Chapter 3
The directed graph is another term from graph theory. A directed graph is a set of nodes and a set of directed edges. Each directed edge originates at a source node and terminates at a target node (which may be the same as the source node). The nodes of a directed graph can have any number of edges. Directed graphs arise for applications with important topology or connectivity. For example, a directed graph is a natural representation for airline flights between airports.
Figure 3.1 shows two examples of directed graphs.
There are six templates for directed graphs.
There appears to be no directed graph counterpart to the overlapping trees template.
In the simple directed graph template (Figure 3.2) all nodes have the same kind of data. Figure 3.2 corresponds to the simple tree template and relaxes the multiplicity constraints for the parent and root nodes. A directed graph may have multiple roots and each node may have multiple parents.

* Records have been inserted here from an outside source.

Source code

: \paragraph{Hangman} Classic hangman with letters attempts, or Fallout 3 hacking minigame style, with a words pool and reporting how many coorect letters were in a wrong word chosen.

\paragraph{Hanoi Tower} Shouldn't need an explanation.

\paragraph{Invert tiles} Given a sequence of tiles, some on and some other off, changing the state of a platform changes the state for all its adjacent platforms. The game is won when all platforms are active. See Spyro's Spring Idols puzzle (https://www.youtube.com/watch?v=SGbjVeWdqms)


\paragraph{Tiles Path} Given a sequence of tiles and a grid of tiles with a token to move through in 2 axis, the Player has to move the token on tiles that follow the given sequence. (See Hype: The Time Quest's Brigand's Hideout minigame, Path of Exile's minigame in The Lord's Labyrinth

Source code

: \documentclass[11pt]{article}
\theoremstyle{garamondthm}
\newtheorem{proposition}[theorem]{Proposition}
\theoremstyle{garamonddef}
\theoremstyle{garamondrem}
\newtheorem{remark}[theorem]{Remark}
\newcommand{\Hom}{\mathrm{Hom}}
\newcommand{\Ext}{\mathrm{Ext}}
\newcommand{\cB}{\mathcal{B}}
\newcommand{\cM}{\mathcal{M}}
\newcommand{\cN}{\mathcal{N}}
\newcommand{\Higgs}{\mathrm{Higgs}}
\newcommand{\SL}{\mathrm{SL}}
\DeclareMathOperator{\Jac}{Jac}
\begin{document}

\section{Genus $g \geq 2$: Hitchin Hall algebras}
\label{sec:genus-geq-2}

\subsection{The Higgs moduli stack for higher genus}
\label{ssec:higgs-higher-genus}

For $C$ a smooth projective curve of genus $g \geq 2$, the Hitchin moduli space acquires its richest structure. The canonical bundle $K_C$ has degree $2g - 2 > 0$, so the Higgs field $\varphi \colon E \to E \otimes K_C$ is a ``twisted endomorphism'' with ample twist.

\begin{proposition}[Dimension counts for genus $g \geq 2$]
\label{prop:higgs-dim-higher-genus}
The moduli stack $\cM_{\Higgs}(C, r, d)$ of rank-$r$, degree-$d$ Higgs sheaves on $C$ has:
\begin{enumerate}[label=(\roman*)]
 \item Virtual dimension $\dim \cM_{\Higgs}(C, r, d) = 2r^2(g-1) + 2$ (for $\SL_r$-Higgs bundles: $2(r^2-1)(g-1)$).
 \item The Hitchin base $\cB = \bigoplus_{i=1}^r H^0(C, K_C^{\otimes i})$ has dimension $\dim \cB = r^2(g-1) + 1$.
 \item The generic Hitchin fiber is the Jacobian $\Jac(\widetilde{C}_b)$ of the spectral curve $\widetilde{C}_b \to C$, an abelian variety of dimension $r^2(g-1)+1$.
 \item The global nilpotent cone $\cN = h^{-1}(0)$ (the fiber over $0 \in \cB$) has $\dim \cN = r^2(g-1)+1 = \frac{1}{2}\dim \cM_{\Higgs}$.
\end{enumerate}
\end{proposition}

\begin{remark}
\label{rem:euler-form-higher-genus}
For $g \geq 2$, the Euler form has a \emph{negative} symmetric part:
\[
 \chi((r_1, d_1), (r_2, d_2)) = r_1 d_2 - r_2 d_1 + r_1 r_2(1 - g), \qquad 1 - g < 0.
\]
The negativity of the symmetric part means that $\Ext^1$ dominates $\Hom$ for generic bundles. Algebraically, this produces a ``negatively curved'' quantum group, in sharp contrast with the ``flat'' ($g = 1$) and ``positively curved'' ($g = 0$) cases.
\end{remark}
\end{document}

A DG (directed graph) is a set of nodes and a set of directed edges that connect nodes. (Note: in a directed graph all the nodes do not have to be connected.) You need not include DG in a use of the template. A Node is an entity type whose records are organized as a directed graph. The distinction between parent and child causes the sense of direction that effects directed edges. There can be at most one coupling between a pair of nodes.
Figure 3.2 adds the constraint that each node has a parent except for root nodes. (The template itself is more permissive and lacks this constraint.) In general, a directed graph may have cycles but this template disallows them. (A cycle starts at a node and after traversing a series of edges reaches the starting node.) Since this template is based on a tree template, it doesn't make sense to permit cycles.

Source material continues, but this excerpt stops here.